_Task directions_
Your answer is the lines below, exactly, from the one that contains "operating systems of" through the one that contains "Finally, the TurtleBot", both included.

START Supplied information

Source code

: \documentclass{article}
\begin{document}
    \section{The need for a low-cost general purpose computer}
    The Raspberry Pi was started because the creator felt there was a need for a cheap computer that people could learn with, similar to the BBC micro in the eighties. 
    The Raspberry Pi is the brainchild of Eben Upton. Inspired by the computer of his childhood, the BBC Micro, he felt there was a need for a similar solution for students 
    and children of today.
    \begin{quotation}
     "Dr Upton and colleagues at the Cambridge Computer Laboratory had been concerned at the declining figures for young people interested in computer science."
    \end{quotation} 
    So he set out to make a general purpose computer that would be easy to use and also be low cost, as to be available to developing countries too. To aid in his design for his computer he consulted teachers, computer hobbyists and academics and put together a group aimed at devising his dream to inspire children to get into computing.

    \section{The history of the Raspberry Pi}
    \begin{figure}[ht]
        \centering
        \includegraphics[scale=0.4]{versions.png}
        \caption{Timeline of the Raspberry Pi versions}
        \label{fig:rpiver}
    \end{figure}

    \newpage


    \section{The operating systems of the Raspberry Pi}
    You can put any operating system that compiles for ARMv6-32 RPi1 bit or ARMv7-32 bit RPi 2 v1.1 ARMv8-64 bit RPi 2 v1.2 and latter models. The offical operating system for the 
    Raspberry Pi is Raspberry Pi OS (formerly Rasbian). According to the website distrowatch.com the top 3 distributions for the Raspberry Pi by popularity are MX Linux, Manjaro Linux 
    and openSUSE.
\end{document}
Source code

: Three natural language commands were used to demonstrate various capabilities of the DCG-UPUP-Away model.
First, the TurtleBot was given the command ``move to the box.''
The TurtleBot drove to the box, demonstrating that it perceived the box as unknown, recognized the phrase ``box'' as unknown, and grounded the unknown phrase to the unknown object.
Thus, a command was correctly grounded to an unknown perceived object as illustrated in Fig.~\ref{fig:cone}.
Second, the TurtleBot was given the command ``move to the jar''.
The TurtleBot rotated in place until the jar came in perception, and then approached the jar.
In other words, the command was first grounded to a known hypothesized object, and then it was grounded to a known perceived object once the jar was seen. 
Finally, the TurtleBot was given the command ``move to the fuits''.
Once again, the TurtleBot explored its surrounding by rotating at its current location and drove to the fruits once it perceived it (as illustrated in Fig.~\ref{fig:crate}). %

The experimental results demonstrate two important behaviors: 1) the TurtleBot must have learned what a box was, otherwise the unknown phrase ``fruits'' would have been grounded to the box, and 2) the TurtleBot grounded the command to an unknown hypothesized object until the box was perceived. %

END Supplied information
START Supplied information

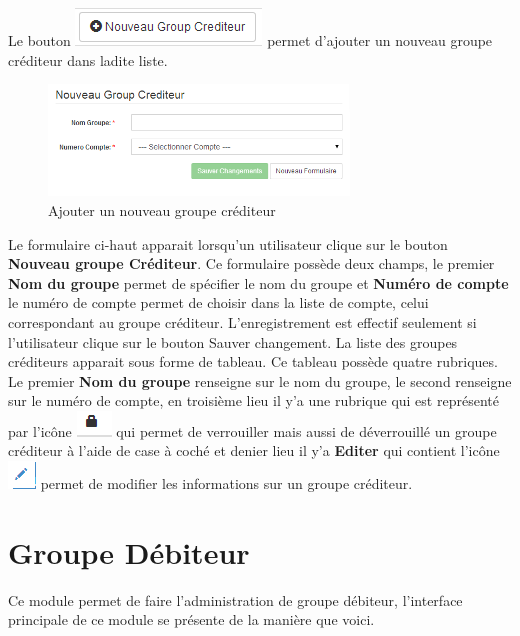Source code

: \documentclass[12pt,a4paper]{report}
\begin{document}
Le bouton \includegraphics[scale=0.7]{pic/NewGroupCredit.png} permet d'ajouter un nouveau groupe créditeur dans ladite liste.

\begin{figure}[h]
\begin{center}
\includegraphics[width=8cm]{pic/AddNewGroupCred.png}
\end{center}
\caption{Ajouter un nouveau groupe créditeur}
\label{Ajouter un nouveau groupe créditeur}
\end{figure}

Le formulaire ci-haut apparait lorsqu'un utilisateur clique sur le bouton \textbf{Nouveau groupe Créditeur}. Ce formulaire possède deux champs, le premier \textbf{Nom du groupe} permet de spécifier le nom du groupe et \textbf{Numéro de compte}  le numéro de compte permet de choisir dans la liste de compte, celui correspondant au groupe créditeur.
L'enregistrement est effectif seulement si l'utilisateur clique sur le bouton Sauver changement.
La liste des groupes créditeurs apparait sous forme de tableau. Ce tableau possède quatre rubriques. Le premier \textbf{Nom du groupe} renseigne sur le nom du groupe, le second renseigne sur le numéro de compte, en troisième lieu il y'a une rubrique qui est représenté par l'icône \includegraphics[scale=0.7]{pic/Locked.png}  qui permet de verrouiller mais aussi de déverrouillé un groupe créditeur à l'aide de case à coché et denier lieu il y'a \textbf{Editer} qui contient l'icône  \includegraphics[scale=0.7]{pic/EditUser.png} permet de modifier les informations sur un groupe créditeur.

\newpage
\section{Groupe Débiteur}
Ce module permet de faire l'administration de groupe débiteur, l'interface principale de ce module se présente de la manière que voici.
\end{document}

END Supplied information

_Response area_
    \section{The operating systems of the Raspberry Pi}
    You can put any operating system that compiles for ARMv6-32 RPi1 bit or ARMv7-32 bit RPi 2 v1.1 ARMv8-64 bit RPi 2 v1.2 and latter models. The offical operating system for the 
    Raspberry Pi is Raspberry Pi OS (formerly Rasbian). According to the website distrowatch.com the top 3 distributions for the Raspberry Pi by popularity are MX Linux, Manjaro Linux 
    and openSUSE.
\end{document}
Source code

: Three natural language commands were used to demonstrate various capabilities of the DCG-UPUP-Away model.
First, the TurtleBot was given the command ``move to the box.''
The TurtleBot drove to the box, demonstrating that it perceived the box as unknown, recognized the phrase ``box'' as unknown, and grounded the unknown phrase to the unknown object.
Thus, a command was correctly grounded to an unknown perceived object as illustrated in Fig.~\ref{fig:cone}.
Second, the TurtleBot was given the command ``move to the jar''.
The TurtleBot rotated in place until the jar came in perception, and then approached the jar.
In other words, the command was first grounded to a known hypothesized object, and then it was grounded to a known perceived object once the jar was seen. 
Finally, the TurtleBot was given the command ``move to the fuits''.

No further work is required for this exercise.